■ **ENTRIES SUPPLIED**
=-=-=-=-=

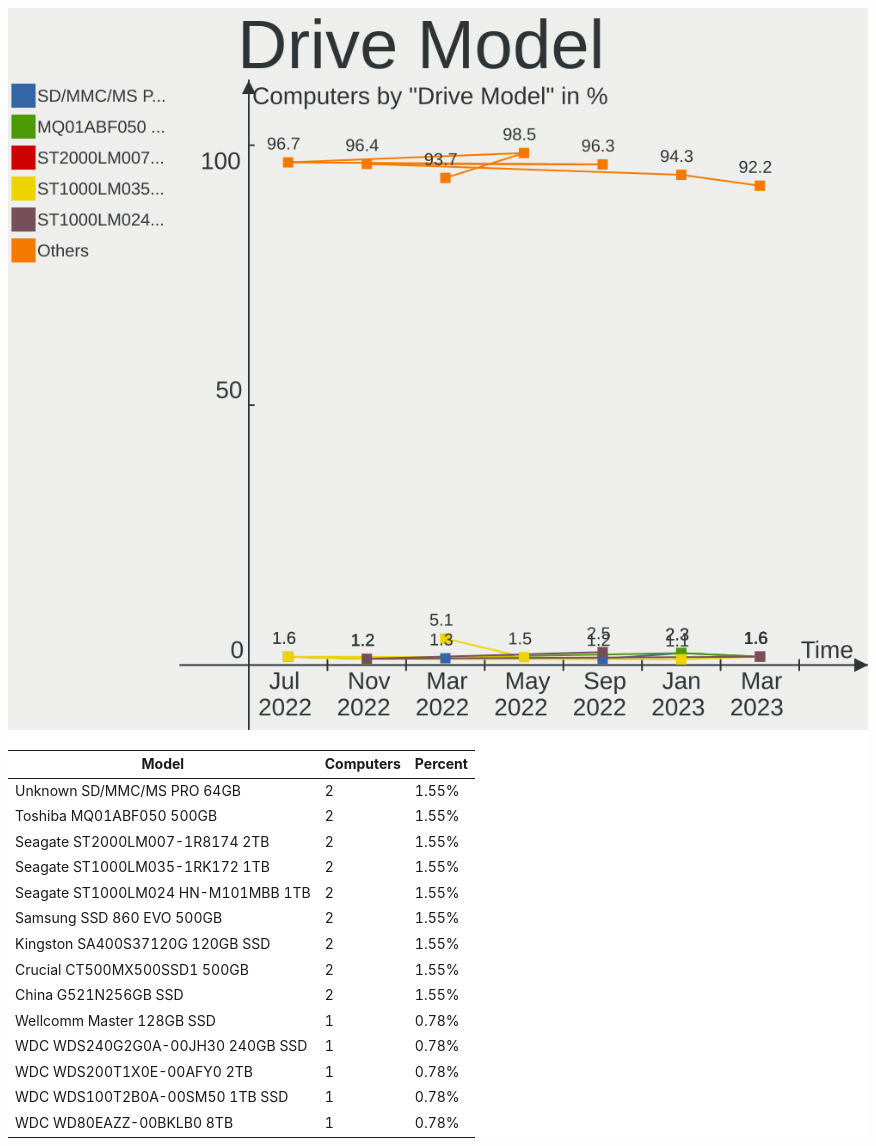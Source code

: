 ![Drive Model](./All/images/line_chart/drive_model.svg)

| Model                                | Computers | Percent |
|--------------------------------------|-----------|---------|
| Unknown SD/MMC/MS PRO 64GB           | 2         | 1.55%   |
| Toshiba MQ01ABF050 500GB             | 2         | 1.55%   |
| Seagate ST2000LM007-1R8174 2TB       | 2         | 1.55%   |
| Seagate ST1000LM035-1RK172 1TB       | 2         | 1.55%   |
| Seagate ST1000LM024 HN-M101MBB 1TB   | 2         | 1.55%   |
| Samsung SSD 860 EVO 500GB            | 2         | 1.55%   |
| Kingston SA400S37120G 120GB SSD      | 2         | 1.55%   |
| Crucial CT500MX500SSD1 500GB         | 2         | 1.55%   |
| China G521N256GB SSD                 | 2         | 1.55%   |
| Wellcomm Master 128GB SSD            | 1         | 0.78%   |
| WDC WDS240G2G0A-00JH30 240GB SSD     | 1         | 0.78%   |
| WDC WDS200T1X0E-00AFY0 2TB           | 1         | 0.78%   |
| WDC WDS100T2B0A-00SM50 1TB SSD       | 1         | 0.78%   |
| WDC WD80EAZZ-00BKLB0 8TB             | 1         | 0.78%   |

=-=-=-=-=

■ **WORK ITEM**
All of the entries above should be duplicated exactly, except for the pictures.

■ **YOUR SOLUTION**
Source code

: ![Drive Model](./All/images/line_chart/drive_model.svg)

| Model                                | Computers | Percent |
|--------------------------------------|-----------|---------|
| Unknown SD/MMC/MS PRO 64GB           | 2         | 1.55%   |
| Toshiba MQ01ABF050 500GB             | 2         | 1.55%   |
| Seagate ST2000LM007-1R8174 2TB       | 2         | 1.55%   |
| Seagate ST1000LM035-1RK172 1TB       | 2         | 1.55%   |
| Seagate ST1000LM024 HN-M101MBB 1TB   | 2         | 1.55%   |
| Samsung SSD 860 EVO 500GB            | 2         | 1.55%   |
| Kingston SA400S37120G 120GB SSD      | 2         | 1.55%   |
| Crucial CT500MX500SSD1 500GB         | 2         | 1.55%   |
| China G521N256GB SSD                 | 2         | 1.55%   |
| Wellcomm Master 128GB SSD            | 1         | 0.78%   |
| WDC WDS240G2G0A-00JH30 240GB SSD     | 1         | 0.78%   |
| WDC WDS200T1X0E-00AFY0 2TB           | 1         | 0.78%   |
| WDC WDS100T2B0A-00SM50 1TB SSD       | 1         | 0.78%   |
| WDC WD80EAZZ-00BKLB0 8TB             | 1         | 0.78%   |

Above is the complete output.